The letter from the chief executives of General Motors, Ford, Stellantis, and Toyota North America asked congress to abolish the current cap which means the $7,500 tax credit is phased out once a manufacturer sells more than 200,000 EVs. Mary Barra, Jim Farley, Carlos Tavares, and Tetsuo Ogawa said the rising costs of cars make the credit all the more important.
“We ask that the per-(automaker) cap be removed, with a sunset date set for a time when the EV market is more mature,” the letter reads. “Recent economic pressures and supply chain constraints are increasing the cost of manufacturing electrified vehicles which, in turn, puts pressure on the price to consumers.”
President Joe Biden has previously proposed raising the EV tax credit up to $12,500, but the provision that only vehicles made at union sites in the U.S. would benefit from a $4,500 incentive caused controversy. The President has also supported a 30 per cent credit for commercial electric vehicles, as well as a $4,000 tax credit for used EVs.
Not all Democrats are supportive of extending the tax credit.
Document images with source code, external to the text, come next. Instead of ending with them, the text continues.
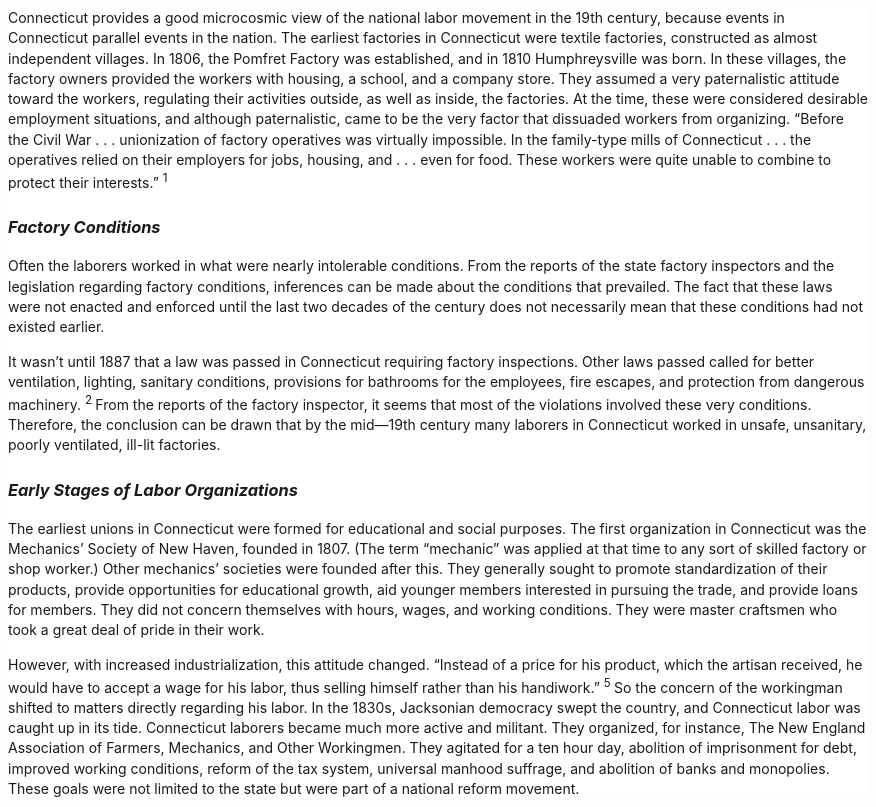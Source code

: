 Connecticut provides a good microcosmic view of the national labor movement in the 19th century, because events in Connecticut parallel events in the nation. The earliest factories in Connecticut were textile factories, constructed as almost independent villages. In 1806, the Pomfret Factory was established, and in 1810 Humphreysville was born. In these villages, the factory owners provided the workers with housing, a school, and a company store. They assumed a very paternalistic attitude toward the workers, regulating their activities outside, as well as inside, the factories. At the time, these were considered desirable employment situations, and although paternalistic, came to be the very factor that dissuaded workers from organizing. “Before the Civil War . . . unionization of factory operatives was virtually impossible. In the family-type mills of Connecticut . . . the operatives relied on their employers for jobs, housing, and . . . even for food. These workers were quite unable to combine to protect their interests.”
<sup>
1
</sup>
</p>
<h3>
<i>
Factory Conditions
</i>
</h3>
Often the laborers worked in what were nearly intolerable conditions. From the reports of the state factory inspectors and the legislation regarding factory conditions, inferences can be made about the conditions that prevailed. The fact that these laws were not enacted and enforced until the last two decades of the century does not necessarily mean that these conditions had not existed earlier.
<p>
It wasn’t until 1887 that a law was passed in Connecticut requiring factory inspections. Other laws passed called for better ventilation, lighting, sanitary conditions, provisions for bathrooms for the employees, fire escapes, and protection from dangerous machinery.
<sup>
2
</sup>
From the reports of the factory inspector, it seems that most of the violations involved these very conditions. Therefore, the conclusion can be drawn that by the mid—19th century many laborers in Connecticut worked in unsafe, unsanitary, poorly ventilated, ill-lit factories.
</p>
<h3>
<i>
Early Stages of Labor Organizations
</i>
</h3>
The earliest unions in Connecticut were formed for educational and social purposes. The first organization in Connecticut was the Mechanics’ Society of New Haven, founded in 1807. (The term “mechanic” was applied at that time to any sort of skilled factory or shop worker.) Other mechanics’ societies were founded after this. They generally sought to promote standardization of their products, provide opportunities for educational growth, aid younger members interested in pursuing the trade, and provide loans for members. They did not concern themselves with hours, wages, and working conditions. They were master craftsmen who took a great deal of pride in their work.
<p>
However, with increased industrialization, this attitude changed. “Instead of a price for his product, which the artisan received, he would have to accept a wage for his labor, thus selling himself rather than his handiwork.”
<sup>
5
</sup>
So the concern of the workingman shifted to matters directly regarding his labor. In the 1830s, Jacksonian democracy swept the country, and Connecticut labor was caught up in its tide. Connecticut laborers became much more active and militant. They organized, for instance, The New England Association of Farmers, Mechanics, and Other Workingmen. They agitated for a ten hour day, abolition of imprisonment for debt, improved working conditions, reform of the tax system, universal manhood suffrage, and abolition of banks and monopolies. These goals were not limited to the state but were part of a national reform movement.
</p>
<p>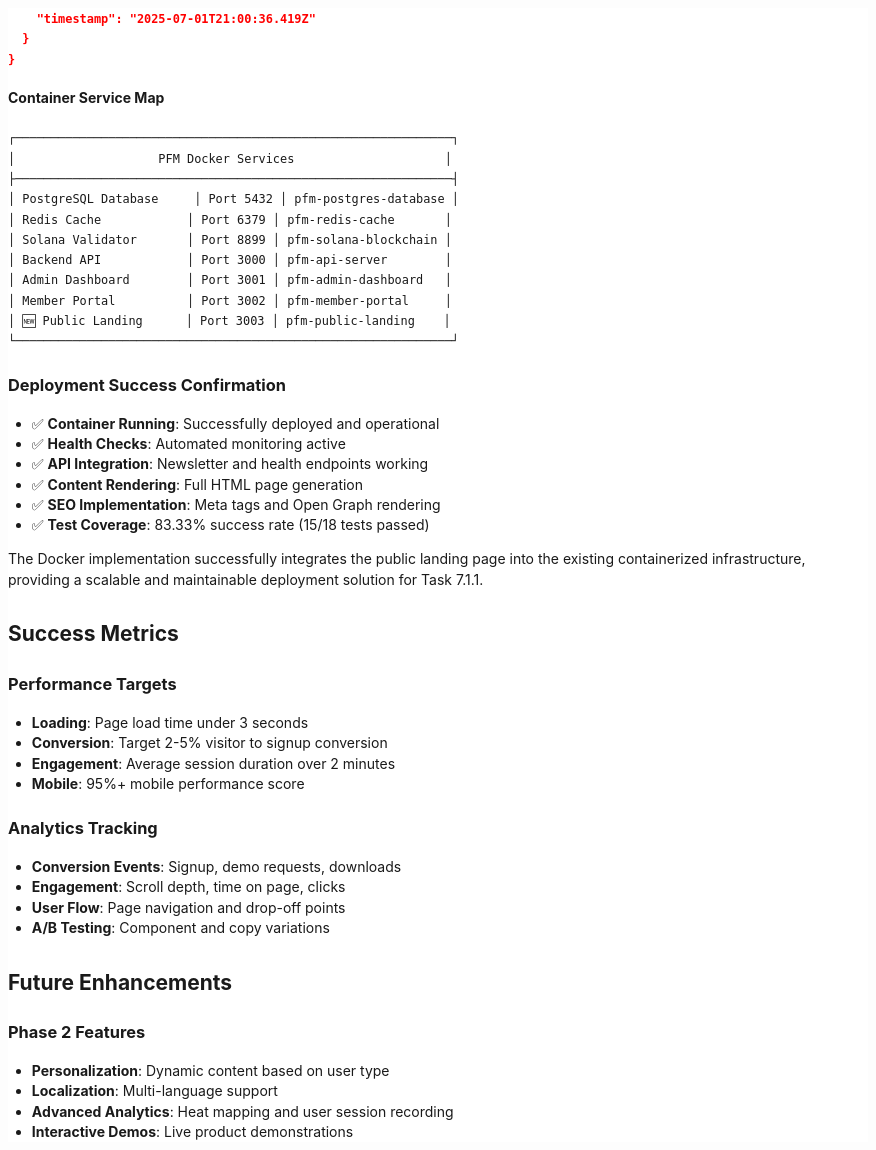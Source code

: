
 ```json
    "timestamp": "2025-07-01T21:00:36.419Z"
  }
}
```

#### Container Service Map
```
┌─────────────────────────────────────────────────────────────┐
│                    PFM Docker Services                     │
├─────────────────────────────────────────────────────────────┤
│ PostgreSQL Database     │ Port 5432 │ pfm-postgres-database │
│ Redis Cache            │ Port 6379 │ pfm-redis-cache       │
│ Solana Validator       │ Port 8899 │ pfm-solana-blockchain │
│ Backend API            │ Port 3000 │ pfm-api-server        │
│ Admin Dashboard        │ Port 3001 │ pfm-admin-dashboard   │
│ Member Portal          │ Port 3002 │ pfm-member-portal     │
│ 🆕 Public Landing      │ Port 3003 │ pfm-public-landing    │
└─────────────────────────────────────────────────────────────┘
```

### Deployment Success Confirmation
- ✅ **Container Running**: Successfully deployed and operational
- ✅ **Health Checks**: Automated monitoring active
- ✅ **API Integration**: Newsletter and health endpoints working
- ✅ **Content Rendering**: Full HTML page generation
- ✅ **SEO Implementation**: Meta tags and Open Graph rendering
- ✅ **Test Coverage**: 83.33% success rate (15/18 tests passed)

The Docker implementation successfully integrates the public landing page into the existing containerized infrastructure, providing a scalable and maintainable deployment solution for Task 7.1.1.

## Success Metrics

### Performance Targets
- **Loading**: Page load time under 3 seconds
- **Conversion**: Target 2-5% visitor to signup conversion
- **Engagement**: Average session duration over 2 minutes
- **Mobile**: 95%+ mobile performance score

### Analytics Tracking
- **Conversion Events**: Signup, demo requests, downloads
- **Engagement**: Scroll depth, time on page, clicks
- **User Flow**: Page navigation and drop-off points
- **A/B Testing**: Component and copy variations

## Future Enhancements

### Phase 2 Features
- **Personalization**: Dynamic content based on user type
- **Localization**: Multi-language support
- **Advanced Analytics**: Heat mapping and user session recording
- **Interactive Demos**: Live product demonstrations
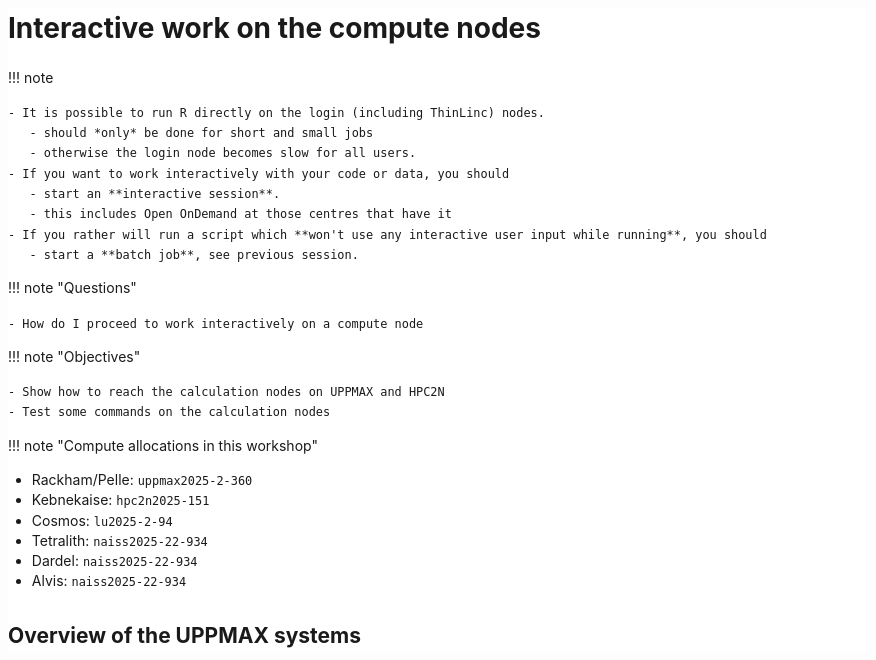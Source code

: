 # Interactive work on the compute nodes

!!! note

    - It is possible to run R directly on the login (including ThinLinc) nodes.
       - should *only* be done for short and small jobs 
       - otherwise the login node becomes slow for all users. 
    - If you want to work interactively with your code or data, you should 
       - start an **interactive session**.
       - this includes Open OnDemand at those centres that have it 
    - If you rather will run a script which **won't use any interactive user input while running**, you should
       - start a **batch job**, see previous session.
   
!!! note "Questions"

    - How do I proceed to work interactively on a compute node
   
!!! note "Objectives"

    - Show how to reach the calculation nodes on UPPMAX and HPC2N
    - Test some commands on the calculation nodes

!!! note "Compute allocations in this workshop" 

   - Rackham/Pelle: ``uppmax2025-2-360``
   - Kebnekaise: ``hpc2n2025-151``
   - Cosmos: ``lu2025-2-94``
   - Tetralith: ``naiss2025-22-934``
   - Dardel: ``naiss2025-22-934``
   - Alvis: ``naiss2025-22-934``

## Overview of the UPPMAX systems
For example, West Virginia Senator Joe Manchin says it simply makes no sense.
“There’s a waiting list for EVs right now with the fuel price at $4,” he said in April. “But they still want us to throw $5,000 or $7,000 or $12,000 credit to buy electric vehicles. It makes no sense to me whatsoever. When we can’t produce enough product for the people that want it and we’re still going to pay them to take it — it’s absolutely ludicrous in my mind.”
Tesla and General Motors have already hit the 200,000 mark and their vehicles are no longer available with the full $7,500 tax credit. Both Ford and Toyota are expected to hit the 200,000 mark this year, Auto News reports.